Love and Money in an Indian Marriage

Sept. 28, 2006 — -- Imagine if the person you were going to spend the rest of your life with was chosen by a group of your closest friends and family.

The person you have children with and share a bed selected by your parents, siblings and crazy aunt.

That's the prospect still facing young people in India.

For millions of Indians, however, there's a new way to get around the old matchmaking system, a new way to find love.

It's on the Internet.

Online matrimony sites are booming in India.

But Indians go online looking for relationships, which is not always the case in the United States.

The Top 2 Indian matrimony sites, Bharatmatrimony.com and Shaadi.com, boast 12.5 million paying members combined compared to the leading U.S. site Match.com, which has a user base of 15 million.

Registered users dish out a minimum of $30 for a three-month membership, a substantial sum for many Indians in rural areas.

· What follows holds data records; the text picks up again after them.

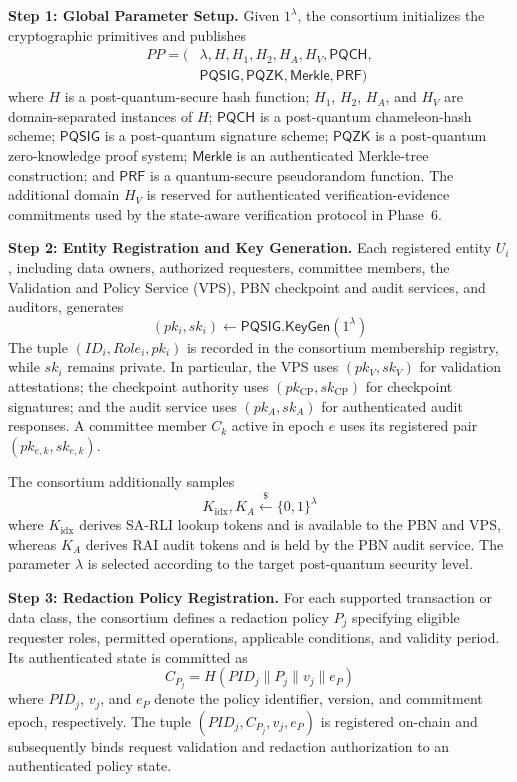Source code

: \documentclass[lettersize,journal]{IEEEtran}
\begin{document}
\textbf{Step 1: Global Parameter Setup.}
Given $1^\lambda$, the consortium initializes the cryptographic
primitives and publishes
\begin{equation}
\begin{aligned}
PP=(&\lambda,H,H_1,H_2,H_A,H_V,\mathsf{PQCH},\\
&\mathsf{PQSIG},\mathsf{PQZK},\mathsf{Merkle},\mathsf{PRF})
\end{aligned}
\end{equation}
where $H$ is a post-quantum-secure hash function;
$H_1$, $H_2$, $H_A$, and $H_V$ are domain-separated instances of
$H$; $\mathsf{PQCH}$ is a post-quantum chameleon-hash scheme;
$\mathsf{PQSIG}$ is a post-quantum signature scheme;
$\mathsf{PQZK}$ is a post-quantum zero-knowledge proof system;
$\mathsf{Merkle}$ is an authenticated Merkle-tree construction; and
$\mathsf{PRF}$ is a quantum-secure pseudorandom function.
The additional domain $H_V$ is reserved for authenticated
verification-evidence commitments used by the state-aware verification
protocol in Phase~6.

\textbf{Step 2: Entity Registration and Key Generation.}
Each registered entity $U_i$, including data owners, authorized
requesters, committee members, the Validation and Policy Service
(VPS), PBN checkpoint and audit services, and auditors, generates
\begin{equation}
(pk_i,sk_i)\leftarrow
\mathsf{PQSIG.KeyGen}(1^\lambda)
\end{equation}
The tuple $(ID_i,Role_i,pk_i)$ is recorded in the consortium membership
registry, while $sk_i$ remains private. In particular, the VPS uses
$(pk_V,sk_V)$ for validation attestations; the checkpoint authority uses
$(pk_{\mathrm{CP}},sk_{\mathrm{CP}})$ for checkpoint signatures; and the
audit service uses $(pk_A,sk_A)$ for authenticated audit responses.
A committee member $C_k$ active in epoch $e$ uses its registered pair
$(pk_{e,k},sk_{e,k})$.

The consortium additionally samples
\begin{equation}
K_{\mathrm{idx}},K_A
\stackrel{\$}{\leftarrow}\{0,1\}^{\lambda}
\end{equation}
where $K_{\mathrm{idx}}$ derives SA-RLI lookup tokens and is available
to the PBN and VPS, whereas $K_A$ derives RAI audit tokens and is held
by the PBN audit service. The parameter $\lambda$ is selected according
to the target post-quantum security level.

\textbf{Step 3: Redaction Policy Registration.}
For each supported transaction or data class, the consortium defines a
redaction policy $P_j$ specifying eligible requester roles, permitted
operations, applicable conditions, and validity period. Its authenticated
state is committed as
\begin{equation}
C_{P_j}
=
H(PID_j\parallel P_j\parallel v_j\parallel e_P)
\label{eq:policy_commit}
\end{equation}
where $PID_j$, $v_j$, and $e_P$ denote the policy identifier, version,
and commitment epoch, respectively. The tuple
$(PID_j,C_{P_j},v_j,e_P)$ is registered on-chain and subsequently binds
request validation and redaction authorization to an authenticated
policy state.
\end{document}
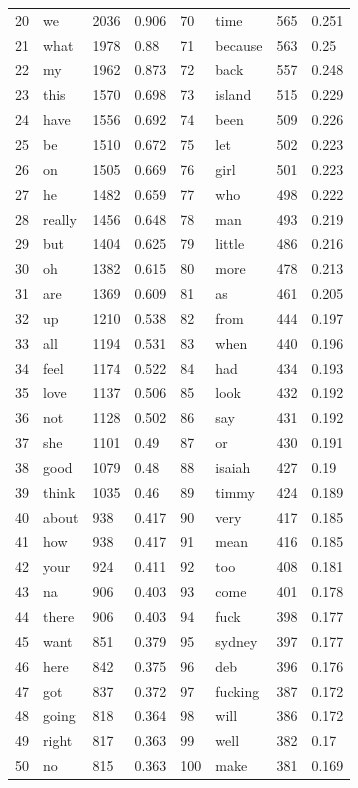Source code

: \documentclass[11pt]{article}
\begin{document}
\begin{center}
\begin{tabular}{llllllll}
20 & we & 2036 & 0.906 & 70 & time & 565 & 0.251 \\
21 & what & 1978 & 0.88 & 71 & because & 563 & 0.25 \\
22 & my & 1962 & 0.873 & 72 & back & 557 & 0.248 \\
23 & this & 1570 & 0.698 & 73 & island & 515 & 0.229 \\
24 & have & 1556 & 0.692 & 74 & been & 509 & 0.226 \\
25 & be & 1510 & 0.672 & 75 & let & 502 & 0.223 \\
26 & on & 1505 & 0.669 & 76 & girl & 501 & 0.223 \\
27 & he & 1482 & 0.659 & 77 & who & 498 & 0.222 \\
28 & really & 1456 & 0.648 & 78 & man & 493 & 0.219 \\
29 & but & 1404 & 0.625 & 79 & little & 486 & 0.216 \\
30 & oh & 1382 & 0.615 & 80 & more & 478 & 0.213 \\
31 & are & 1369 & 0.609 & 81 & as & 461 & 0.205 \\
32 & up & 1210 & 0.538 & 82 & from & 444 & 0.197 \\
33 & all & 1194 & 0.531 & 83 & when & 440 & 0.196 \\
34 & feel & 1174 & 0.522 & 84 & had & 434 & 0.193 \\
35 & love & 1137 & 0.506 & 85 & look & 432 & 0.192 \\
36 & not & 1128 & 0.502 & 86 & say & 431 & 0.192 \\
37 & she & 1101 & 0.49 & 87 & or & 430 & 0.191 \\
38 & good & 1079 & 0.48 & 88 & isaiah & 427 & 0.19 \\
39 & think & 1035 & 0.46 & 89 & timmy & 424 & 0.189 \\
40 & about & 938 & 0.417 & 90 & very & 417 & 0.185 \\
41 & how & 938 & 0.417 & 91 & mean & 416 & 0.185 \\
42 & your & 924 & 0.411 & 92 & too & 408 & 0.181 \\
43 & na & 906 & 0.403 & 93 & come & 401 & 0.178 \\
44 & there & 906 & 0.403 & 94 & fuck & 398 & 0.177 \\
45 & want & 851 & 0.379 & 95 & sydney & 397 & 0.177 \\
46 & here & 842 & 0.375 & 96 & deb & 396 & 0.176 \\
47 & got & 837 & 0.372 & 97 & fucking & 387 & 0.172 \\
48 & going & 818 & 0.364 & 98 & will & 386 & 0.172 \\
49 & right & 817 & 0.363 & 99 & well & 382 & 0.17 \\
50 & no & 815 & 0.363 & 100 & make & 381 & 0.169 \\
\bottomrule
\end{tabular}
\end{center}
\end{document}
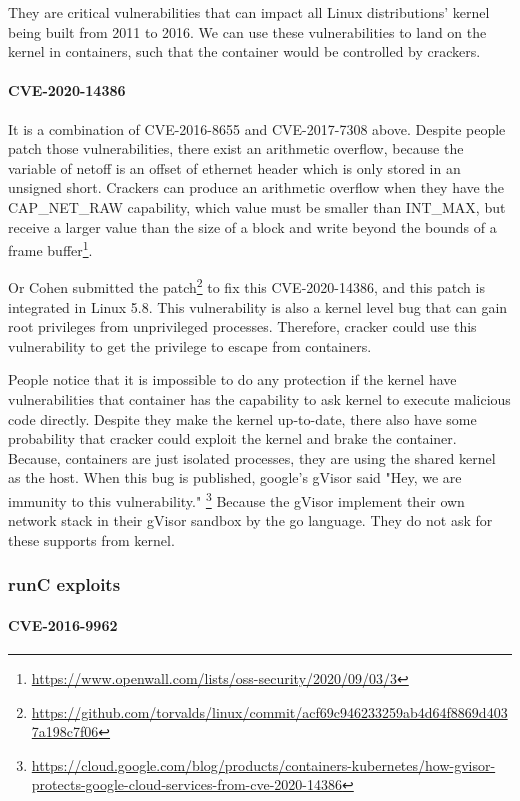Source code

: They are critical vulnerabilities that can impact all Linux distributions' kernel being
built from 2011 to 2016. We can use these vulnerabilities to land on the kernel in
containers, such that the container would be controlled by crackers.

\paragraph{CVE-2020-14386} It is a combination of CVE-2016-8655 and CVE-2017-7308 above.
Despite people patch those vulnerabilities, there exist an arithmetic overflow, because
the variable of netoff is an offset of ethernet header which is only stored in an unsigned
short. Crackers can produce an arithmetic overflow when they have the CAP\_NET\_RAW capability,
which value must be smaller than INT\_MAX, but receive a larger value than the size of a
block and write beyond the bounds of a frame buffer\footnote{\url{https://www.openwall.com/lists/oss-security/2020/09/03/3}}.

Or Cohen submitted the patch\footnote{\url{https://github.com/torvalds/linux/commit/acf69c946233259ab4d64f8869d4037a198c7f06}}
to fix this CVE-2020-14386, and this patch is integrated in Linux 5.8. This vulnerability
is also a kernel level bug that can gain root privileges from unprivileged processes.
Therefore, cracker could use this vulnerability to get the privilege to escape from containers.

People notice that it is impossible to do any protection if the kernel have vulnerabilities
that container has the capability to ask kernel to execute malicious code directly. Despite
they make the kernel up-to-date, there also have some probability that cracker could exploit
the kernel and brake the container. Because, containers are just isolated processes, they
are using the shared kernel as the host. When this bug is published, google's gVisor said
"Hey, we are immunity to this vulnerability." \footnote{\url{https://cloud.google.com/blog/products/containers-kubernetes/how-gvisor-protects-google-cloud-services-from-cve-2020-14386}}
Because the gVisor implement their own network stack in their gVisor sandbox by the go language.
They do not ask for these supports from kernel.

\subsubsection{runC exploits}
\paragraph{CVE-2016-9962}

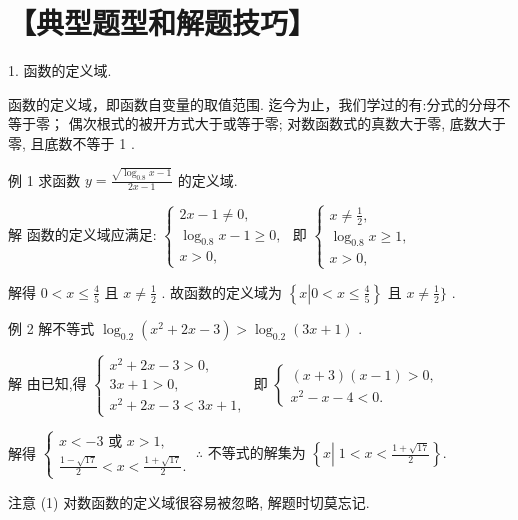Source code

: \documentclass[10pt]{article}
\begin{document}
\section*{【典型题型和解题技巧】}

1. 函数的定义域.

函数的定义域，即函数自变量的取值范围. 迄今为止，我们学过的有:分式的分母不等于零； 偶次根式的被开方式大于或等于零; 对数函数式的真数大于零, 底数大于零, 且底数不等于 1 .

例 1 求函数 \(y = \frac{\sqrt{{\log }_{0.8}x - 1}}{{2x} - 1}\) 的定义域.

解 函数的定义域应满足: \(\left\{  \begin{array}{l} {2x} - 1 \neq  0, \\  {\log }_{0.8}x - 1 \geq  0, \\  x > 0, \end{array}\right.\) 即 \(\left\{  \begin{array}{l} x \neq  \frac{1}{2}, \\  {\log }_{0.8}x \geq  1, \\  x > 0, \end{array}\right.\)

解得 \(0 < x \leq  \frac{4}{5}\) 且 \(x \neq  \frac{1}{2}\) . 故函数的定义域为 \(\left\{  {x\left| {0 < x \leq  \frac{4}{5}}\right. }\right\}\) 且 \(x \neq  \frac{1}{2}\}\) .

例 2 解不等式 \({\log }_{0.2}\left( {{x}^{2} + {2x} - 3}\right)  > {\log }_{0.2}\left( {{3x} + 1}\right)\) .

解 由已知,得 \(\left\{  \begin{array}{l} {x}^{2} + {2x} - 3 > 0, \\  {3x} + 1 > 0, \\  {x}^{2} + {2x} - 3 < {3x} + 1, \end{array}\right.\) 即 \(\left\{  \begin{array}{l} \left( {x + 3}\right) \left( {x - 1}\right)  > 0, \\  {x}^{2} - x - 4 < 0. \end{array}\right.\)

解得 \(\left\{  {\begin{array}{l} x <  - 3\text{ 或 }x > 1, \\  \frac{1 - \sqrt{17}}{2} < x < \frac{1 + \sqrt{17}}{2}. \end{array}\;\therefore \text{ 不等式的解集为 }\left\{  {x\left| {\;1 < x < \frac{1 + \sqrt{17}}{2}}\right. }\right\}  .}\right.\)

注意 (1) 对数函数的定义域很容易被忽略, 解题时切莫忘记.
\end{document}
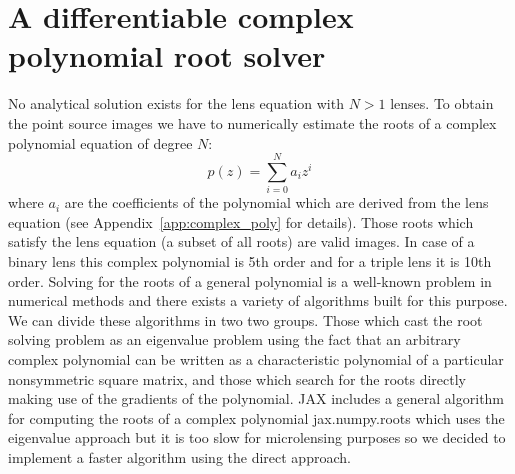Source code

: \documentclass[12pt,dvipsnames]{report}
\newcommand{\ssf}[1]{\textsf{#1}}
\begin{document}
\section{A differentiable complex polynomial root solver}
No analytical solution exists for the lens equation with $N>1$ lenses. To obtain the point
source images we have to numerically estimate the roots of a complex polynomial 
equation of degree $N$:
\begin{equation}
    p(z)=\sum_{i=0}^{N} a_i z^i
    \label{eq:general_complex_poly}
\end{equation}
where $a_i$ are the coefficients of the polynomial which are derived from the lens equation
(see Appendix~\ref{app:complex_poly} for details). Those roots which satisfy the lens 
equation (a subset of all roots) are valid images.
In case of a binary lens this complex polynomial is 5th order  and for a triple lens it is 10th 
order. Solving for the roots of a general polynomial is a well-known problem in numerical methods 
and there exists a variety of algorithms built for this purpose.
We can divide these algorithms in two two groups. 
Those which cast the root solving problem as an eigenvalue problem using the fact that 
an arbitrary complex polynomial can be written as a characteristic polynomial of a 
particular nonsymmetric square matrix, and those which search for the roots directly making 
use of the gradients of the polynomial. \ssf{JAX} includes a general algorithm for computing
the roots of a complex polynomial \ssf{jax.numpy.roots} which uses the eigenvalue 
approach but it is too slow for microlensing purposes so we decided to implement a faster
algorithm using the direct approach.
\end{document}
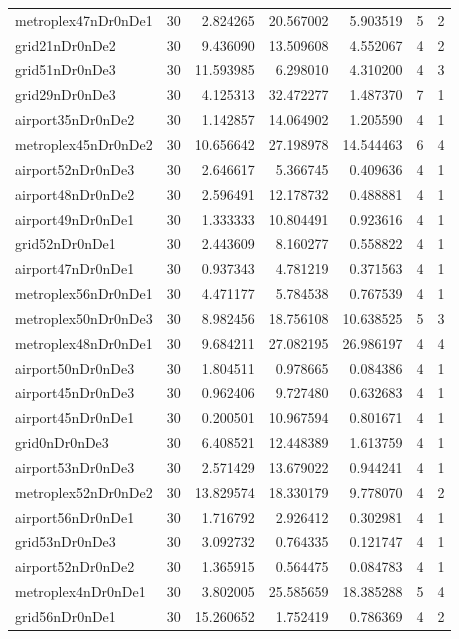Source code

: \documentclass[../../../thesis.tex]{subfiles}
\begin{document}
\begin{longtable}{|l|r|r|r|r|r|r|}
metroplex47nDr0nDe1 & 30 & 2.824265 & 20.567002 & 5.903519 & 5 & 2 \\
grid21nDr0nDe2 & 30 & 9.436090 & 13.509608 & 4.552067 & 4 & 2 \\
grid51nDr0nDe3 & 30 & 11.593985 & 6.298010 & 4.310200 & 4 & 3 \\
grid29nDr0nDe3 & 30 & 4.125313 & 32.472277 & 1.487370 & 7 & 1 \\
airport35nDr0nDe2 & 30 & 1.142857 & 14.064902 & 1.205590 & 4 & 1 \\
metroplex45nDr0nDe2 & 30 & 10.656642 & 27.198978 & 14.544463 & 6 & 4 \\
airport52nDr0nDe3 & 30 & 2.646617 & 5.366745 & 0.409636 & 4 & 1 \\
airport48nDr0nDe2 & 30 & 2.596491 & 12.178732 & 0.488881 & 4 & 1 \\
airport49nDr0nDe1 & 30 & 1.333333 & 10.804491 & 0.923616 & 4 & 1 \\
grid52nDr0nDe1 & 30 & 2.443609 & 8.160277 & 0.558822 & 4 & 1 \\
airport47nDr0nDe1 & 30 & 0.937343 & 4.781219 & 0.371563 & 4 & 1 \\
metroplex56nDr0nDe1 & 30 & 4.471177 & 5.784538 & 0.767539 & 4 & 1 \\
metroplex50nDr0nDe3 & 30 & 8.982456 & 18.756108 & 10.638525 & 5 & 3 \\
metroplex48nDr0nDe1 & 30 & 9.684211 & 27.082195 & 26.986197 & 4 & 4 \\
airport50nDr0nDe3 & 30 & 1.804511 & 0.978665 & 0.084386 & 4 & 1 \\
airport45nDr0nDe3 & 30 & 0.962406 & 9.727480 & 0.632683 & 4 & 1 \\
airport45nDr0nDe1 & 30 & 0.200501 & 10.967594 & 0.801671 & 4 & 1 \\
grid0nDr0nDe3 & 30 & 6.408521 & 12.448389 & 1.613759 & 4 & 1 \\
airport53nDr0nDe3 & 30 & 2.571429 & 13.679022 & 0.944241 & 4 & 1 \\
metroplex52nDr0nDe2 & 30 & 13.829574 & 18.330179 & 9.778070 & 4 & 2 \\
airport56nDr0nDe1 & 30 & 1.716792 & 2.926412 & 0.302981 & 4 & 1 \\
grid53nDr0nDe3 & 30 & 3.092732 & 0.764335 & 0.121747 & 4 & 1 \\
airport52nDr0nDe2 & 30 & 1.365915 & 0.564475 & 0.084783 & 4 & 1 \\
metroplex4nDr0nDe1 & 30 & 3.802005 & 25.585659 & 18.385288 & 5 & 4 \\
grid56nDr0nDe1 & 30 & 15.260652 & 1.752419 & 0.786369 & 4 & 2 \\

\end{longtable}
\end{document}

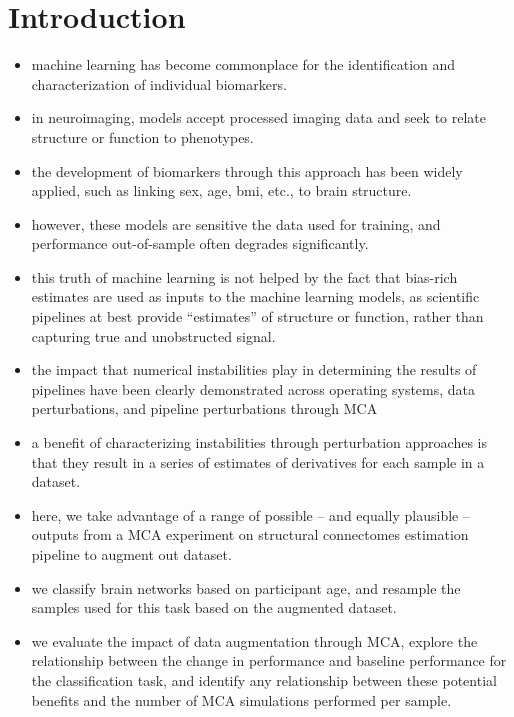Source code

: \documentclass[10pt]{SelfArx} %
\affiliation{\textsuperscript{1}\textit{Montréal Neurological Institute, McGill University, Montréal, QC, Canada}}
\affiliation{\textsuperscript{2}\textit{Department of Computer Science and Software Engineering, Concordia University, Montréal, QC, Canada}}
\begin{document}
\flushbottom %
\maketitle %
\thispagestyle{empty} %

\pagestyle{fancy}
\section*{Introduction}
\begin{itemize}
\item machine learning has become commonplace for the identification and characterization of individual biomarkers.
\item in neuroimaging, models accept processed imaging data and seek to relate structure or function to phenotypes.
\item the development of biomarkers through this approach has been widely applied, such as linking sex, age, bmi, etc.,
to brain structure.
\item however, these models are sensitive the data used for training, and performance out-of-sample often degrades
significantly.
\item this truth of machine learning is not helped by the fact that bias-rich estimates are used as inputs to the
machine learning models, as scientific pipelines at best provide ``estimates'' of structure or function, rather than
capturing true and unobstructed signal.
\item the impact that numerical instabilities play in determining the results of pipelines have been clearly
demonstrated across operating systems, data perturbations, and pipeline perturbations through MCA
\item a benefit of characterizing instabilities through perturbation approaches is that they result in a series of
estimates of derivatives for each sample in a dataset.
\item here, we take advantage of a range of possible – and equally plausible – outputs from a MCA experiment on
structural connectomes estimation pipeline to augment out dataset.
\item we classify brain networks based on participant age, and resample the samples used for this task based on the
augmented dataset.
\item we evaluate the impact of data augmentation through MCA, explore the relationship between the change in
performance and baseline performance for the classification task, and identify any relationship between these potential
benefits and the number of MCA simulations performed per sample.
\end{itemize}
\end{document}
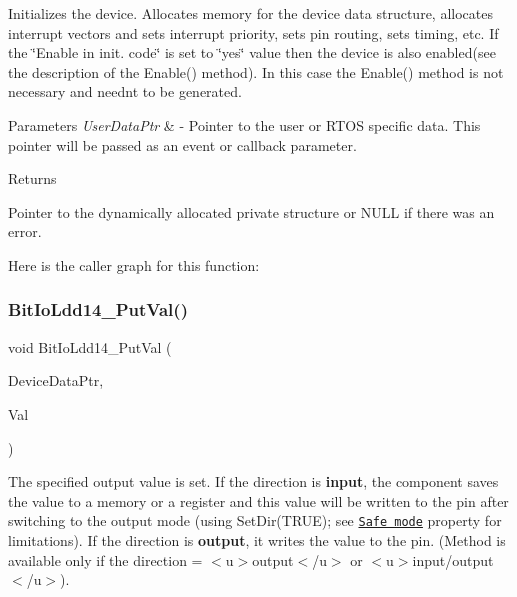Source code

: Initializes the device. Allocates memory for the device data structure, allocates interrupt vectors and sets interrupt priority, sets pin routing, sets timing, etc. If the \char`\"{}\+Enable
    in init. code\char`\"{} is set to \char`\"{}yes\char`\"{} value then the device is also enabled(see the description of the Enable() method). In this case the Enable() method is not necessary and needn\textquotesingle{}t to be generated. 


\begin{DoxyParams}{Parameters}
{\em User\+Data\+Ptr} & -\/ Pointer to the user or R\+T\+OS specific data. This pointer will be passed as an event or callback parameter. \\
\hline
\end{DoxyParams}
\begin{DoxyReturn}{Returns}

\begin{DoxyItemize}
\item Pointer to the dynamically allocated private structure or N\+U\+LL if there was an error. 
\end{DoxyItemize}
\end{DoxyReturn}
Here is the caller graph for this function\+:
\mbox{\label{group___bit_io_ldd14__module_ga5b43e570ab8bb71e3fb5dcbfdfb5f5f6}} 
\subsubsection{\texorpdfstring{Bit\+Io\+Ldd14\+\_\+\+Put\+Val()}{BitIoLdd14\_PutVal()}}
{\footnotesize\ttfamily void Bit\+Io\+Ldd14\+\_\+\+Put\+Val (\begin{DoxyParamCaption}\item[{\hyperlink{group___p_e___types__module_gac5cf1362f1f0e3a2ce71b1bf2276d091}{L\+D\+D\+\_\+\+T\+Device\+Data} $\ast$}]{Device\+Data\+Ptr,  }\item[{\hyperlink{group___p_e___types__module_ga97a80ca1602ebf2303258971a2c938e2}{bool}}]{Val }\end{DoxyParamCaption})}



The specified output value is set. If the direction is {\bfseries  input}, the component saves the value to a memory or a register and this value will be written to the pin after switching to the output mode (using {\ttfamily Set\+Dir(\+T\+R\+U\+E)}; see \href{BitIOProperties.html#SafeMode}{\tt Safe mode} property for limitations). If the direction is {\bfseries output}, it writes the value to the pin. (Method is available only if the direction = $<$u$>${\ttfamily output}$<$/u$>$ or $<$u$>${\ttfamily  input/output}$<$/u$>$). 


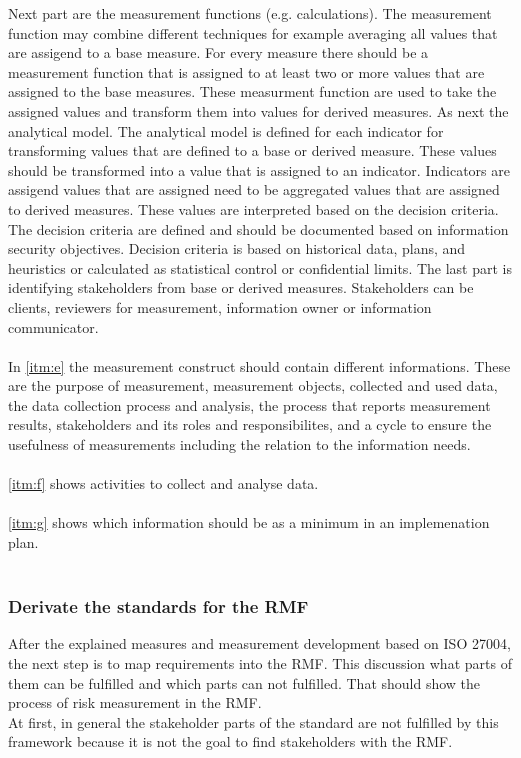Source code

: Next part are the measurement functions (e.g. calculations). The measurement function may combine different techniques for example averaging all values that are assigend to a base measure. For every measure there should be a measurement function that is assigned to at least two or more values that are assigned to the base measures. These measurment function are used to take the assigned values and transform them into values for derived measures. As next the analytical model. The analytical model is defined for each indicator for transforming values that are defined to a base or derived measure. These values should be transformed into a value that is assigned to an indicator. Indicators are assigend values that are assigned need to be aggregated values that are assigned to derived measures. These values are interpreted based on the decision criteria. The decision criteria are defined and should be documented based on information security objectives. Decision criteria is based on historical data, plans, and heuristics or calculated as statistical control or confidential limits. The last part is identifying stakeholders from base or derived measures. Stakeholders can be clients, reviewers for measurement, information owner or information communicator. \\ \\
In \ref{itm:e} the measurement construct should contain different informations. These are the purpose of measurement, measurement objects, collected and used data, the data collection process and analysis, the process that reports measurement results, stakeholders and its roles and responsibilites, and a cycle to ensure the usefulness of measurements including the relation to the information needs. \\ \\
\ref{itm:f} shows activities to collect and analyse data.\\ \\
\ref{itm:g} shows which information should be as a minimum in an implemenation plan. \\ \\

\subsubsection*{Derivate the standards for the RMF}

After the explained measures and measurement development based on ISO 27004, the next step is to map requirements into the RMF. This discussion what parts of them can be fulfilled and which parts can not fulfilled. That should show the process of risk measurement in the RMF. \\
At first, in general the stakeholder parts of the standard are not fulfilled by this framework because it is not the goal to find stakeholders with the RMF.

For a country with a billion people, the business of love could also mean big money.

Yahoo! believes there's so much potential that its first investment in the Indian subcontinent was Bharatmatrimony.

Yahoo! along with Canaan Partners, a Silicon Valley venture capital fund, invested $8 million to enable Indians to find love online.

Indian Marriage Guided, Not Forced Into Modern Times

Despite of the many advancements ushered into India via technology and Western influences, what has not changed is the importance of parental and even family approval of marriages.

Today "assisted marriage" has replaced the controversial tradition of arranged marriage in about 80 percent of India and Indian communities abroad.

Assisted marriages are those facilitated by family members, friends, classified advertisements or local matchmakers in a well-orchestrated and time-tested process.

Criteria such as religion, languages spoken, education, dietary habits, social status, astrological sign, skin fairness, caste, and even green-card status are factors used in evaluating prospects.

Online matrimony sites are making it easier to search for people using the same criteria and techniques used with traditional Indian methods.

For Manjari Kulkarni, a first-generation American from Pittsburgh, Indian-American relationship sites such as Indiandating.com, Desimatch.com and MeraPyar.com were the first place she turned once she was ready to start looking seriously for a mate.

Being able to search by criteria that mattered to her and to her family was a big appeal of these sites.

Though she was brought up in the United States by Indian-born parents, the 33-year-old orthodontist still felt pressure from friends and family to get married.

"You can be CEO of the biggest company, but that 'Are you married?' question is ultimately going to get asked and is what matters to them."

After one year of online searching, she found and married her current husband, who also is from Pittsburgh and whose parents are friends with her family.

"My marriage was kind of arranged through the Internet. The Web helped us realize that the other existed when we otherwise may have not known."

United States Sees Big Opportunity in Indian Matrimony

Because of this dynamic, many brides and grooms still don't get enough input in choosing their partner with marriages often forced because the mate's qualifications are right.

If the local matchmaker retires, local marriage rates slacken. Classified advertisements are costly and can be misleading especially without pictures.

Business people call this a fragmented and inefficient market that creates unhappy customers.

Deepak Kamra, general partner at Canaan Partners, says that this market in India will "eventually be a bigger market than the U.S."

Surprisingly to many Americans, he said that "India is not ready for dating, and our view is that whatever happened 10 years ago in the U.S. with online dating will happen here but with some changes for the Indian market."

If Yahoo! and venture capitalists like Kamra are right, the Web could be just what India needs to create a booming and technologically savvy enterprise around the business of love.

The cultural changes could be even more dramatic.

Young people, with the help of the Web, could increasingly gain control of a process that has never been entirely theirs.

Parents will likely continue to play a role in approving matches, though in a more passive fashion.

About a quarter of the members on Bharatmatrimony.com are friends, relatives and parents of marriage-seekers who join simply to facilitate introductions.

Marriage is a $10 billion-a-year industry in India.

Getting a slice of that is the real opportunity for Internet entrepreneurs.

Recently, both Shaadi.com and Bharatmatrimony.com launched dozens of matrimony centers across India where Internet novices or those without computer access could come for computer help and access to a potential mate.

For many users, this experience is their first foray on the Web.

Hema, a 35-year-old Indian-born American and online dater, said: "In the end, all my parents want is for me to be happy. If you can find a mate that you can commit to and that person is honest, then what does is matter that you found them on the Internet or not?"